▸ **WHAT TO PRODUCE**
Note each line in the data below that holds "Wiley", and copy it.

Saved entries
####################

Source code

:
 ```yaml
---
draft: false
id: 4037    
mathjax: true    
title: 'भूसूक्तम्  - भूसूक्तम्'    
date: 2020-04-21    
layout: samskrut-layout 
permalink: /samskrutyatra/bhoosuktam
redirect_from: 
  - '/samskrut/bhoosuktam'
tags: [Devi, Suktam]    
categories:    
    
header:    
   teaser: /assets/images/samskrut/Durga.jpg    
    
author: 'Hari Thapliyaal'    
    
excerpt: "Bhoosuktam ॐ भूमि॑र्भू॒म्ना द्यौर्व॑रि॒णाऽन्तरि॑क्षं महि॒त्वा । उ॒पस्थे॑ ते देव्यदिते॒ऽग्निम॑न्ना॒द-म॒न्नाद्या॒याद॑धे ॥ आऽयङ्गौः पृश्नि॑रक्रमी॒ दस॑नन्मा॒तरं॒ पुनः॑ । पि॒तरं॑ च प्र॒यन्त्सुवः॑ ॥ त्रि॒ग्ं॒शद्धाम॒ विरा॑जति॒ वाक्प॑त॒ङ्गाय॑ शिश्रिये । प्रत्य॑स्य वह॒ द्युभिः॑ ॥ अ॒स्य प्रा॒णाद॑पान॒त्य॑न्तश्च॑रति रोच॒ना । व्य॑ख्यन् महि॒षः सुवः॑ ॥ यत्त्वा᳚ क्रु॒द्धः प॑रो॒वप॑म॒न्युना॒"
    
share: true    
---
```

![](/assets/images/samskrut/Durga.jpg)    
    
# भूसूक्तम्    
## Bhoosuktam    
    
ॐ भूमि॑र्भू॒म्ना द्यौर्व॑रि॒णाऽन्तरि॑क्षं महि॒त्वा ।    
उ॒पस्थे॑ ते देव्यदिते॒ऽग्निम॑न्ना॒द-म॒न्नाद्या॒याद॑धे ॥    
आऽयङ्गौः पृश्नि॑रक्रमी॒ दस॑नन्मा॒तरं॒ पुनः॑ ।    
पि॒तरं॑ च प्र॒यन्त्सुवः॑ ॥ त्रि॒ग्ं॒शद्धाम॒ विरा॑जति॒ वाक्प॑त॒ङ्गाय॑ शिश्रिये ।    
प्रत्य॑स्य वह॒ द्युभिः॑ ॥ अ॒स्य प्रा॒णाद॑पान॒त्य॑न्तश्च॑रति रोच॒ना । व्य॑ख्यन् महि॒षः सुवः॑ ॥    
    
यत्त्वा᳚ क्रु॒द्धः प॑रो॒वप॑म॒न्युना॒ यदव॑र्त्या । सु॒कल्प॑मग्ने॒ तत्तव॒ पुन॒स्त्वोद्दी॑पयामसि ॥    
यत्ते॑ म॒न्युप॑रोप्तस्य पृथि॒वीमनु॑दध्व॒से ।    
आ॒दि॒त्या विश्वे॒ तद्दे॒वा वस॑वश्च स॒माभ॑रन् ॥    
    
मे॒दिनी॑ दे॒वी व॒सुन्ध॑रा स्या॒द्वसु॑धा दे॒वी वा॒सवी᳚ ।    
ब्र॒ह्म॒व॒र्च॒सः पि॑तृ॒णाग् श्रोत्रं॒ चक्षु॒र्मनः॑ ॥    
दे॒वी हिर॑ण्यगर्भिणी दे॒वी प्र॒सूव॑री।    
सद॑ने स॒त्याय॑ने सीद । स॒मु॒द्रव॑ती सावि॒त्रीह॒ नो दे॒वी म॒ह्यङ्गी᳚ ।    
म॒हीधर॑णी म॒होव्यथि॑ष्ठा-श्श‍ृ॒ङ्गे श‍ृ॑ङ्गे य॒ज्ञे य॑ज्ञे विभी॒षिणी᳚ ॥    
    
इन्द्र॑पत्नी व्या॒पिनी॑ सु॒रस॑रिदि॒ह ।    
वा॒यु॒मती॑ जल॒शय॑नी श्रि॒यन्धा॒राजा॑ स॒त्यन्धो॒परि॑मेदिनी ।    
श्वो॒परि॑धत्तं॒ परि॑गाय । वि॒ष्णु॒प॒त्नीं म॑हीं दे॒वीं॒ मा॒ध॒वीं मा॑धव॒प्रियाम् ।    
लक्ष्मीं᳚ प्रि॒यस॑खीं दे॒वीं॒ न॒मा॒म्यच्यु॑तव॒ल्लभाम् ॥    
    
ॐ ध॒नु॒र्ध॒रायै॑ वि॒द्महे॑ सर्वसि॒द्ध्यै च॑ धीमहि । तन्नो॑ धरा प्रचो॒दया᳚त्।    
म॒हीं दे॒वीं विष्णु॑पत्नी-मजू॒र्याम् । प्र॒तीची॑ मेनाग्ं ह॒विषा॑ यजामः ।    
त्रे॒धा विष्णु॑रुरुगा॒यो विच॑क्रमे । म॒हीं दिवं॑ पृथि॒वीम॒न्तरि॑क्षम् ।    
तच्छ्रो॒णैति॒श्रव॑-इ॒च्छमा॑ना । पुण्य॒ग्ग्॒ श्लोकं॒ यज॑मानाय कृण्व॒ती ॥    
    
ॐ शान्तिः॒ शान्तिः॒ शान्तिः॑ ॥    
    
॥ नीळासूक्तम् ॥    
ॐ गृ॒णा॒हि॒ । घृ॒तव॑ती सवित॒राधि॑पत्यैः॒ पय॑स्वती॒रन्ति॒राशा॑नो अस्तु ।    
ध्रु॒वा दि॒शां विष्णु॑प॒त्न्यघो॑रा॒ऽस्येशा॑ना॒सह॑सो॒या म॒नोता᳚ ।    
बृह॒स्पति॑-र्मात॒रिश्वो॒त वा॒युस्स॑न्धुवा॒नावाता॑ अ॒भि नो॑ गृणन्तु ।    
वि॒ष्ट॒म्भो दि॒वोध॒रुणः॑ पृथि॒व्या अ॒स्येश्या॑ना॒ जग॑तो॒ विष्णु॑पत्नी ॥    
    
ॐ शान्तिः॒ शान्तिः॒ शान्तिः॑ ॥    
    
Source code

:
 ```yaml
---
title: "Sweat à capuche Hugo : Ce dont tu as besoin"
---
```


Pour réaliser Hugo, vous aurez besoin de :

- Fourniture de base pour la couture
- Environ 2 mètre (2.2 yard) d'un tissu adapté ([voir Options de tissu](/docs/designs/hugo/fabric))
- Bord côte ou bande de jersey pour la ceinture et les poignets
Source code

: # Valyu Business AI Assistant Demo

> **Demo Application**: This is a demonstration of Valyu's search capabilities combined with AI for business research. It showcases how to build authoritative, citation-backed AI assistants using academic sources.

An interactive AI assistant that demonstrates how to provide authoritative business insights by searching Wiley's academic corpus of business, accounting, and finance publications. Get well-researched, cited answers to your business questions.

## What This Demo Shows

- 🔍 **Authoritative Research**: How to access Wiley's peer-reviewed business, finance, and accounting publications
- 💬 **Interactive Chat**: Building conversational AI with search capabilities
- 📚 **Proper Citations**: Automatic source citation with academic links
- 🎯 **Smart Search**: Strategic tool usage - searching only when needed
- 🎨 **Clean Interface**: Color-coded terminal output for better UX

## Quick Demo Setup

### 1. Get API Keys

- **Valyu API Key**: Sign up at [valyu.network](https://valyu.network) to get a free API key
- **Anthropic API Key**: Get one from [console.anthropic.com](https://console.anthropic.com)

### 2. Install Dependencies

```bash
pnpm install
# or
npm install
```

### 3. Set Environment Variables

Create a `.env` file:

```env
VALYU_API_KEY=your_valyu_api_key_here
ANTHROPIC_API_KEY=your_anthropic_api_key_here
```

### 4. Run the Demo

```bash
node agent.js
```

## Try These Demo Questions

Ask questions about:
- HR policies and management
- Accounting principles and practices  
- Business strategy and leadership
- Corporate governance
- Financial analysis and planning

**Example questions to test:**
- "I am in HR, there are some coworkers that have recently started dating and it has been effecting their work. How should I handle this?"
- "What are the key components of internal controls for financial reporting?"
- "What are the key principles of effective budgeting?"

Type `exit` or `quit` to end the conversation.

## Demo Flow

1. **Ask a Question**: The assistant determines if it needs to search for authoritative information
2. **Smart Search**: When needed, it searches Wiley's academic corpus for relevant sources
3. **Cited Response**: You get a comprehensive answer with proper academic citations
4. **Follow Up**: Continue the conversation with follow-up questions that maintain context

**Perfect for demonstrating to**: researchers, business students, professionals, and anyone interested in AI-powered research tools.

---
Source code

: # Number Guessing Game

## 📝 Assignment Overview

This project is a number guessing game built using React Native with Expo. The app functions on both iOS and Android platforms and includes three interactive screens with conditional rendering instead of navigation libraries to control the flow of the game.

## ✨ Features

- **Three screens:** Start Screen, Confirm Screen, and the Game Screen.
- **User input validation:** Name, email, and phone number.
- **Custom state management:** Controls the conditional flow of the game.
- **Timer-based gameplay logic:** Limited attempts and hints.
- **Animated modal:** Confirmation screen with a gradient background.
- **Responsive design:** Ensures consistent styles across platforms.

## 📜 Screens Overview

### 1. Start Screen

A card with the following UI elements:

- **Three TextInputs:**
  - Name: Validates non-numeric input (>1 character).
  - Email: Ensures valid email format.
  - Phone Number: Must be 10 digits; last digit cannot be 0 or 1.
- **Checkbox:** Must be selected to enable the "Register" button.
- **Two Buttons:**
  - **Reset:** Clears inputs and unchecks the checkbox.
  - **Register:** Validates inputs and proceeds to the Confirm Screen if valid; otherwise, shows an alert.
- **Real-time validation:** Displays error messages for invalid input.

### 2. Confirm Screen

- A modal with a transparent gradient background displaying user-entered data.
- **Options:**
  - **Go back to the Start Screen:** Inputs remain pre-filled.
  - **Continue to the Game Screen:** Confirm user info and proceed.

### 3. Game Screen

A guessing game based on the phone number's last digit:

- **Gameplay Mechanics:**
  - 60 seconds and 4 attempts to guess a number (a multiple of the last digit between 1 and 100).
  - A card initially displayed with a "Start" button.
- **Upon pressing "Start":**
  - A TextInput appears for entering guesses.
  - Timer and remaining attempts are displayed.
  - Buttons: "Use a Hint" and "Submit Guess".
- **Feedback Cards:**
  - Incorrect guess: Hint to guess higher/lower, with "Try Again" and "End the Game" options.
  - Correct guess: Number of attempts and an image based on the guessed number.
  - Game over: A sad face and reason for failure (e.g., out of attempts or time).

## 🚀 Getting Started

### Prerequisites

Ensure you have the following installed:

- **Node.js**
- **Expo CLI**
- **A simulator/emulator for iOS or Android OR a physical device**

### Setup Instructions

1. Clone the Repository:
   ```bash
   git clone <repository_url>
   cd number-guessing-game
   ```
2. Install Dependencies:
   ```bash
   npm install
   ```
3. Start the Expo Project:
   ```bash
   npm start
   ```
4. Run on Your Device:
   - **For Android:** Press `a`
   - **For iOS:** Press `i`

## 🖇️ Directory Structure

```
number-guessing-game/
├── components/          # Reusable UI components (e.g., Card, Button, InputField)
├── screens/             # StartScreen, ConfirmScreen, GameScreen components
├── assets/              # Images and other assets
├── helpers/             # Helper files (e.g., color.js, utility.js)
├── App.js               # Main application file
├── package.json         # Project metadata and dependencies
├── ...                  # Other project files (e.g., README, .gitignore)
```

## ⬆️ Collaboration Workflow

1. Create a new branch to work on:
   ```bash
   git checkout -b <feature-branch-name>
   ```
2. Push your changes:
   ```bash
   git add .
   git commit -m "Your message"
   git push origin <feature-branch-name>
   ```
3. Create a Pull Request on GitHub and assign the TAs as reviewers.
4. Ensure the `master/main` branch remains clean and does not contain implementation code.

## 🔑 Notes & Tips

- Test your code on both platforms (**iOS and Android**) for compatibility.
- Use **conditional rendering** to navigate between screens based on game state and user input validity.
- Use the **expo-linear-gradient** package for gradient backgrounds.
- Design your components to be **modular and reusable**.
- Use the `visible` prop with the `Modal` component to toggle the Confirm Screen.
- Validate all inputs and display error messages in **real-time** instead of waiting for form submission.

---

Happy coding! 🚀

####################

▸ **TASK OUTPUT**
An interactive AI assistant that demonstrates how to provide authoritative business insights by searching Wiley's academic corpus of business, accounting, and finance publications. Get well-researched, cited answers to your business questions.
- 🔍 **Authoritative Research**: How to access Wiley's peer-reviewed business, finance, and accounting publications
2. **Smart Search**: When needed, it searches Wiley's academic corpus for relevant sources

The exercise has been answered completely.